• What you need to do: Retype the whole listing, character for character.

• Entries shown:
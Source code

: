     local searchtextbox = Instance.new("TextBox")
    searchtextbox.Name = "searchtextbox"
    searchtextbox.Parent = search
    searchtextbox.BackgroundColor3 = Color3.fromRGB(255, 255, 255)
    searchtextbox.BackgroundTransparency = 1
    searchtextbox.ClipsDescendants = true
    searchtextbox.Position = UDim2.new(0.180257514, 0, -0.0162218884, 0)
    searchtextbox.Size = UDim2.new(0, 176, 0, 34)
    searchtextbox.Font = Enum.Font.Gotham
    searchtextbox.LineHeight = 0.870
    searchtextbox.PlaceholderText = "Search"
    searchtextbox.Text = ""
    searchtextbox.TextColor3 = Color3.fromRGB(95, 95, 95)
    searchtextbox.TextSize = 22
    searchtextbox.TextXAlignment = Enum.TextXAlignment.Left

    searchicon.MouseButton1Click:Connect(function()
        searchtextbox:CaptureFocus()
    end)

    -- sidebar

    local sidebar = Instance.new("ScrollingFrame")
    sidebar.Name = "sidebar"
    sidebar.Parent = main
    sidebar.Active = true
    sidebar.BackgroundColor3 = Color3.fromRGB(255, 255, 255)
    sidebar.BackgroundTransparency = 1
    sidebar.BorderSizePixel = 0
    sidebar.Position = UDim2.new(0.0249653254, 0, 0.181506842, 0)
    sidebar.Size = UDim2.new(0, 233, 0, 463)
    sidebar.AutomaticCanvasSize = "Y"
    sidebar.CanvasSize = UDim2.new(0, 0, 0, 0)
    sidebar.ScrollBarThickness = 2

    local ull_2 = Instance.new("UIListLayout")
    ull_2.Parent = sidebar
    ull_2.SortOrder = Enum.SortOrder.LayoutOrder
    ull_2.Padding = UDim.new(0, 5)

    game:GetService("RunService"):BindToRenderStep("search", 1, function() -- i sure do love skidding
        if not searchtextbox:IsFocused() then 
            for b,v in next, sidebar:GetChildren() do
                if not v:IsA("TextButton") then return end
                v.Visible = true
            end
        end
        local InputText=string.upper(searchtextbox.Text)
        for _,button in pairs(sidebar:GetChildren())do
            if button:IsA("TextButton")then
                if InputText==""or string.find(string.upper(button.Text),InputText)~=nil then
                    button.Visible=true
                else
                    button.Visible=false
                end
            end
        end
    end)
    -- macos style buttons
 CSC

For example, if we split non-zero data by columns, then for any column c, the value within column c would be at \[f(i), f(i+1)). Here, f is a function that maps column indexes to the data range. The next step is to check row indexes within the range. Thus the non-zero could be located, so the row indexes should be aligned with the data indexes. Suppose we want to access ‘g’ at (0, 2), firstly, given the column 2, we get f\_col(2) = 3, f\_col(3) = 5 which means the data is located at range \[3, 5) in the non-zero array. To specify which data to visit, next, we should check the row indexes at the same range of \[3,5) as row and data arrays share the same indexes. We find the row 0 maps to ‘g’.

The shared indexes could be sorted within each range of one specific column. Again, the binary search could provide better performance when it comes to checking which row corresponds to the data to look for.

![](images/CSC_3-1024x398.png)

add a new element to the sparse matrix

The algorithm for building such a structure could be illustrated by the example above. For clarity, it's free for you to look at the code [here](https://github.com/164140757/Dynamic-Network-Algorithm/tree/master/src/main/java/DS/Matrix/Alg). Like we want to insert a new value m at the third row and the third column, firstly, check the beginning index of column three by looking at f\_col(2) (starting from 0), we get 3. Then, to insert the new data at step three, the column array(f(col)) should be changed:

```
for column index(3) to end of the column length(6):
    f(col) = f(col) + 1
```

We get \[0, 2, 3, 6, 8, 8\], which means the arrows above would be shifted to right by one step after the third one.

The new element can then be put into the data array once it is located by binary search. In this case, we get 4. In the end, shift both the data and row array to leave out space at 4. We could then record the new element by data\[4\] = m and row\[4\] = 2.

• Answer section:
Source code

:     local searchtextbox = Instance.new("TextBox")
    searchtextbox.Name = "searchtextbox"
    searchtextbox.Parent = search
    searchtextbox.BackgroundColor3 = Color3.fromRGB(255, 255, 255)
    searchtextbox.BackgroundTransparency = 1
    searchtextbox.ClipsDescendants = true
    searchtextbox.Position = UDim2.new(0.180257514, 0, -0.0162218884, 0)
    searchtextbox.Size = UDim2.new(0, 176, 0, 34)
    searchtextbox.Font = Enum.Font.Gotham
    searchtextbox.LineHeight = 0.870
    searchtextbox.PlaceholderText = "Search"
    searchtextbox.Text = ""
    searchtextbox.TextColor3 = Color3.fromRGB(95, 95, 95)
    searchtextbox.TextSize = 22
    searchtextbox.TextXAlignment = Enum.TextXAlignment.Left

    searchicon.MouseButton1Click:Connect(function()
        searchtextbox:CaptureFocus()
    end)

    -- sidebar

    local sidebar = Instance.new("ScrollingFrame")
    sidebar.Name = "sidebar"
    sidebar.Parent = main
    sidebar.Active = true
    sidebar.BackgroundColor3 = Color3.fromRGB(255, 255, 255)
    sidebar.BackgroundTransparency = 1
    sidebar.BorderSizePixel = 0
    sidebar.Position = UDim2.new(0.0249653254, 0, 0.181506842, 0)
    sidebar.Size = UDim2.new(0, 233, 0, 463)
    sidebar.AutomaticCanvasSize = "Y"
    sidebar.CanvasSize = UDim2.new(0, 0, 0, 0)
    sidebar.ScrollBarThickness = 2

    local ull_2 = Instance.new("UIListLayout")
    ull_2.Parent = sidebar
    ull_2.SortOrder = Enum.SortOrder.LayoutOrder
    ull_2.Padding = UDim.new(0, 5)

    game:GetService("RunService"):BindToRenderStep("search", 1, function() -- i sure do love skidding
        if not searchtextbox:IsFocused() then 
            for b,v in next, sidebar:GetChildren() do
                if not v:IsA("TextButton") then return end
                v.Visible = true
            end
        end
        local InputText=string.upper(searchtextbox.Text)
        for _,button in pairs(sidebar:GetChildren())do
            if button:IsA("TextButton")then
                if InputText==""or string.find(string.upper(button.Text),InputText)~=nil then
                    button.Visible=true
                else
                    button.Visible=false
                end
            end
        end
    end)
    -- macos style buttons
 CSC

For example, if we split non-zero data by columns, then for any column c, the value within column c would be at \[f(i), f(i+1)). Here, f is a function that maps column indexes to the data range. The next step is to check row indexes within the range. Thus the non-zero could be located, so the row indexes should be aligned with the data indexes. Suppose we want to access ‘g’ at (0, 2), firstly, given the column 2, we get f\_col(2) = 3, f\_col(3) = 5 which means the data is located at range \[3, 5) in the non-zero array. To specify which data to visit, next, we should check the row indexes at the same range of \[3,5) as row and data arrays share the same indexes. We find the row 0 maps to ‘g’.

The shared indexes could be sorted within each range of one specific column. Again, the binary search could provide better performance when it comes to checking which row corresponds to the data to look for.

![](images/CSC_3-1024x398.png)

add a new element to the sparse matrix

The algorithm for building such a structure could be illustrated by the example above. For clarity, it's free for you to look at the code [here](https://github.com/164140757/Dynamic-Network-Algorithm/tree/master/src/main/java/DS/Matrix/Alg). Like we want to insert a new value m at the third row and the third column, firstly, check the beginning index of column three by looking at f\_col(2) (starting from 0), we get 3. Then, to insert the new data at step three, the column array(f(col)) should be changed:

```
for column index(3) to end of the column length(6):
    f(col) = f(col) + 1
```

We get \[0, 2, 3, 6, 8, 8\], which means the arrows above would be shifted to right by one step after the third one.

The new element can then be put into the data array once it is located by binary search. In this case, we get 4. In the end, shift both the data and row array to leave out space at 4. We could then record the new element by data\[4\] = m and row\[4\] = 2.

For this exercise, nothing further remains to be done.